Amarillo, naranja y rojo [Yellow, Orange and Red]
- 2013
- Acrylic on canvas
- 195 x 162 cm
- Cat. P_780
- Acquired in 2013
In 2013 Yellow, Orange and Red marked a turning point for the artist because it was his first work in a more abstract form. Birds were depicted as yellow blotches and trees as green triangles, while mountains grew beyond their actual physical limits to take up much of the canvas. It was the start of a journey towards a new life and a new world from which he may never return.
He has repeated the same artistic process since childhood. Where once he merely looked, observed and played, he has now gradually added more adult skills to his repertoire: reading, analysis, study and the manual dexterity of a craftsman. His ’No Future’ exhibition featured drawings done when he was about eight years old. In it he advocated ’art for art’s sake’: art that is produced spontaneously, out of the sheer desire to create. In his conceptual discourse he clearly examines the limits of craftsmanship and art. His attitude to painting has not changed at all: he turns his back on the madding crowd and paints whatever he wants however he wants. He does this as an act of rebellion; the rebellion of someone whose first love is art with a capital A.
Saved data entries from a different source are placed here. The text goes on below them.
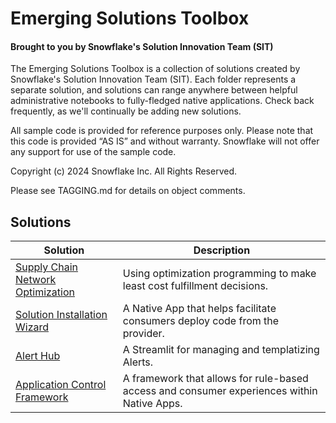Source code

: # Emerging Solutions Toolbox
#### Brought to you by Snowflake's Solution Innovation Team (SIT)
The Emerging Solutions Toolbox is a collection of solutions created by Snowflake's Solution Innovation Team (SIT).  Each folder represents a separate solution, and solutions can range anywhere between helpful administrative notebooks to fully-fledged native applications.  Check back frequently, as we'll continually be adding new solutions.

All sample code is provided for reference purposes only. Please note that this code is provided “AS IS” and without warranty.  Snowflake will not offer any support for use of the sample code.

Copyright (c) 2024 Snowflake Inc. All Rights Reserved.

Please see TAGGING.md for details on object comments.

## Solutions

| Solution | Description |
| --- | --- |
| [Supply Chain Network Optimization](./sfguide-supply-chain-network-optimization/) | Using optimization programming to make least cost fulfillment decisions. |
| [Solution Installation Wizard](./sfguide-solution-installation-wizard/) | A Native App that helps facilitate consumers deploy code from the provider. |
| [Alert Hub](./sfguide-alert-hub/) | A Streamlit for managing and templatizing Alerts. |
| [Application Control Framework](./sfguide-application-control-framework/) | A framework that allows for rule-based access and consumer experiences within Native Apps. |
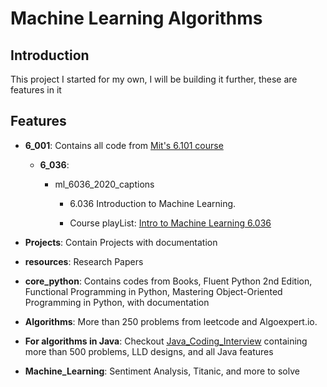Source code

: # Machine Learning Algorithms

## Introduction
This project I started for my own, I will be building it further, these are features in it

## Features
- **6_001**: Contains all code from [Mit's 6.101 course](https://py.mit.edu)
  - **6_036**:
    - ml_6036_2020_captions

        - 6.036 Introduction to Machine Learning. 

        - Course playList: [Intro to Machine Learning 6.036](https://www.youtube.com/playlist?list=PLxC_ffO4q_rW0bqQB80_vcQB09HOA3ClV)

- **Projects**: Contain Projects with documentation
- **resources**: Research Papers
- **core_python**: Contains codes from Books, Fluent Python 2nd Edition, Functional Programming in Python, Mastering Object-Oriented Programming in Python, with documentation
- **Algorithms**: More than 250 problems from leetcode and Algoexpert.io. 
- **For algorithms in Java**: Checkout [Java_Coding_Interview](https://github.com/ideven85/Java_Coding_Interview) containing more than 500 problems, LLD designs, and all Java features
- **Machine_Learning**: Sentiment Analysis, Titanic, and more to solve

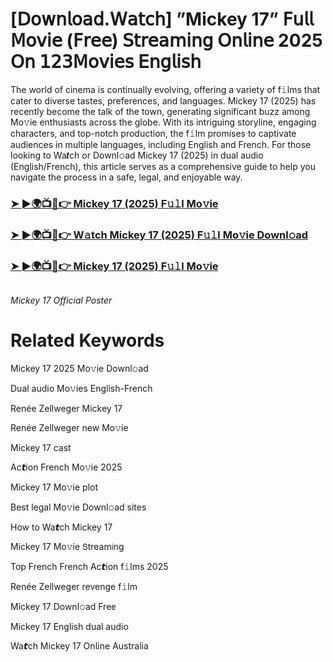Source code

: <h1>[𝖣𝗈𝗐𝗇𝗅𝗈𝖺𝖽.𝖶𝖺𝗍𝖼𝗁] ”Mickey 17” 𝖥𝗎𝗅𝗅 𝖬𝗈𝗏𝗂𝖾 (𝖥𝗋𝖾𝖾) 𝖲𝗍𝗋𝖾𝖺𝗆𝗂𝗇𝗀 𝖮𝗇𝗅𝗂𝗇𝖾 2025 𝖮𝗇 𝟣𝟤𝟥𝖬𝗈𝗏𝗂𝖾𝗌 𝖤𝗇𝗀𝗅𝗂𝗌𝗁</h1>

The world of cinema is continually evolving, offering a variety of f𝚒lms that cater to diverse tastes, preferences, and languages. Mickey 17 (2025) has recently become the talk of the town, generating significant buzz among Mo𝚟ie enthusiasts across the globe. With its intriguing storyline, engaging characters, and top-notch production, the f𝚒lm promises to captivate audiences in multiple languages, including English and French. For those looking to Wa𝙩ch or Downl𝚘ad Mickey 17 (2025) in dual audio (English/French), this article serves as a comprehensive guide to help you navigate the process in a safe, legal, and enjoyable way.

### [➤ ►🌍📺📱👉 Mickey 17 (2025) F𝚞𝚕l Mo𝚟ie](https://media.themoviedb.org/t/p/w220_and_h330_face/897tS6b3pwij13fa9W9Vf0XEeN.jpg)

### [➤ ►🌍📺📱👉 W𝚊tch Mickey 17 (2025) F𝚞𝚕l Mo𝚟ie Downl𝚘ad](https://media.themoviedb.org/t/p/w220_and_h330_face/897tS6b3pwij13fa9W9Vf0XEeN.jpg)

### [➤ ►🌍📺📱👉 Mickey 17 (2025) F𝚞𝚕l Mo𝚟ie](https://media.themoviedb.org/t/p/w220_and_h330_face/897tS6b3pwij13fa9W9Vf0XEeN.jpg)

<a href="https://media.themoviedb.org/t/p/w220_and_h330_face/897tS6b3pwij13fa9W9Vf0XEeN.jpg" rel="nofollow"><img src="https://media.themoviedb.org/t/p/w220_and_h330_face/yqsCU5XOP2mkbFamzAqbqntmfav.jpg" alt="" style="max-width: 100%;"></a></p>
*Mickey 17 Official Poster*

# Related Keywords

Mickey 17 2025 Mo𝚟ie Downl𝚘ad

Dual audio Mo𝚟ies English-French

Renée Zellweger Mickey 17

Renée Zellweger new Mo𝚟ie

Mickey 17 cast

Ac𝙩ion French Mo𝚟ie 2025

Mickey 17 Mo𝚟ie plot

Best legal Mo𝚟ie Downl𝚘ad sites

How to Wa𝙩ch Mickey 17

Mickey 17 Mo𝚟ie 𝖲tream𝗂ng

Top French French Ac𝙩ion f𝚒lms 2025

Renée Zellweger revenge f𝚒lm

Mickey 17 Downl𝚘ad Fre𝖾

Mickey 17 English dual audio

Wa𝙩ch Mickey 17 On𝗅ine Australia
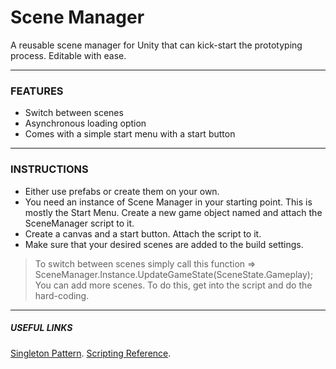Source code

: # Scene Manager
A reusable scene manager for Unity that can kick-start the prototyping process. Editable with ease.

***
### FEATURES
* Switch between scenes
* Asynchronous loading option
* Comes with a simple start menu with a start button
---

### INSTRUCTIONS
* Either use prefabs or create them on your own.
* You need an instance of Scene Manager in your starting point. This is mostly the Start Menu. Create a new game object named <Scene Manager> and attach the SceneManager script to it.
* Create a canvas and a start button. Attach the <Start Button> script to it.
* Make sure that your desired scenes are added to the build settings.
> To switch between scenes simply call this function => SceneManager.Instance.UpdateGameState(SceneState.Gameplay); You can add more scenes. To do this, get into the script and do the hard-coding.

---
##### USEFUL LINKS
[Singleton Pattern](https://medium.com/codex/game-design-pattern-using-singletons-in-unity-acbd05d8ac9d). 
[Scripting Reference](https://docs.unity3d.com/ScriptReference/). 
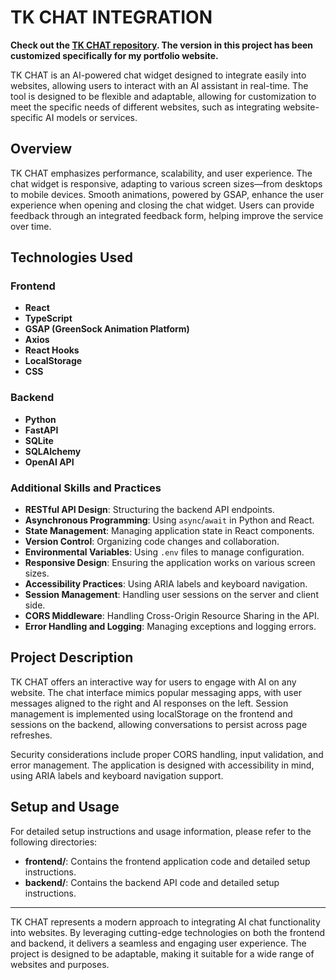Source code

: # TK CHAT INTEGRATION

**Check out the [TK CHAT repository](https://github.com/SM1LE21/TK_CHAT/tree/main). The version in this project has been customized specifically for my portfolio website.**

TK CHAT is an AI-powered chat widget designed to integrate easily into websites, allowing users to interact with an AI assistant in real-time. The tool is designed to be flexible and adaptable, allowing for customization to meet the specific needs of different websites, such as integrating website-specific AI models or services.

## Overview

TK CHAT emphasizes performance, scalability, and user experience. The chat widget is responsive, adapting to various screen sizes—from desktops to mobile devices. Smooth animations, powered by GSAP, enhance the user experience when opening and closing the chat widget. Users can provide feedback through an integrated feedback form, helping improve the service over time.

## Technologies Used

### Frontend

- **React**
- **TypeScript**
- **GSAP (GreenSock Animation Platform)**
- **Axios**
- **React Hooks**
- **LocalStorage**
- **CSS**

### Backend

- **Python**
- **FastAPI**
- **SQLite**
- **SQLAlchemy**
- **OpenAI API**


### Additional Skills and Practices

- **RESTful API Design**: Structuring the backend API endpoints.
- **Asynchronous Programming**: Using `async`/`await` in Python and React.
- **State Management**: Managing application state in React components.
- **Version Control**: Organizing code changes and collaboration.
- **Environmental Variables**: Using `.env` files to manage configuration.
- **Responsive Design**: Ensuring the application works on various screen sizes.
- **Accessibility Practices**: Using ARIA labels and keyboard navigation.
- **Session Management**: Handling user sessions on the server and client side.
- **CORS Middleware**: Handling Cross-Origin Resource Sharing in the API.
- **Error Handling and Logging**: Managing exceptions and logging errors.

## Project Description

TK CHAT offers an interactive way for users to engage with AI on any website. The chat interface mimics popular messaging apps, with user messages aligned to the right and AI responses on the left. Session management is implemented using localStorage on the frontend and sessions on the backend, allowing conversations to persist across page refreshes.

Security considerations include proper CORS handling, input validation, and error management. The application is designed with accessibility in mind, using ARIA labels and keyboard navigation support.

## Setup and Usage

For detailed setup instructions and usage information, please refer to the following directories:

- **frontend/**: Contains the frontend application code and detailed setup instructions.
- **backend/**: Contains the backend API code and detailed setup instructions.

---

TK CHAT represents a modern approach to integrating AI chat functionality into websites. By leveraging cutting-edge technologies on both the frontend and backend, it delivers a seamless and engaging user experience. The project is designed to be adaptable, making it suitable for a wide range of websites and purposes.

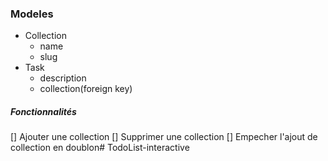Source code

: ### Modeles
- Collection
    - name
    - slug
- Task
    - description
    - collection(foreign key)

##### Fonctionnalités
[] Ajouter une collection
[] Supprimer une collection
[] Empecher l'ajout de collection en doublon# TodoList-interactive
In Yellow, Orange and Red there is a hint of Blinky Palermo’s work from the late 1960s. That is where he takes us in terms of form, but his intentions and what he has to say are very different. In this case he depicts an almost unreal, dreamlike land and landscape in a range of basic primary colours. The scene is inert and lifeless, but full of innocence and creativity. Perhaps these are the endless fields that can be glimpsed even with one’s eyes closed.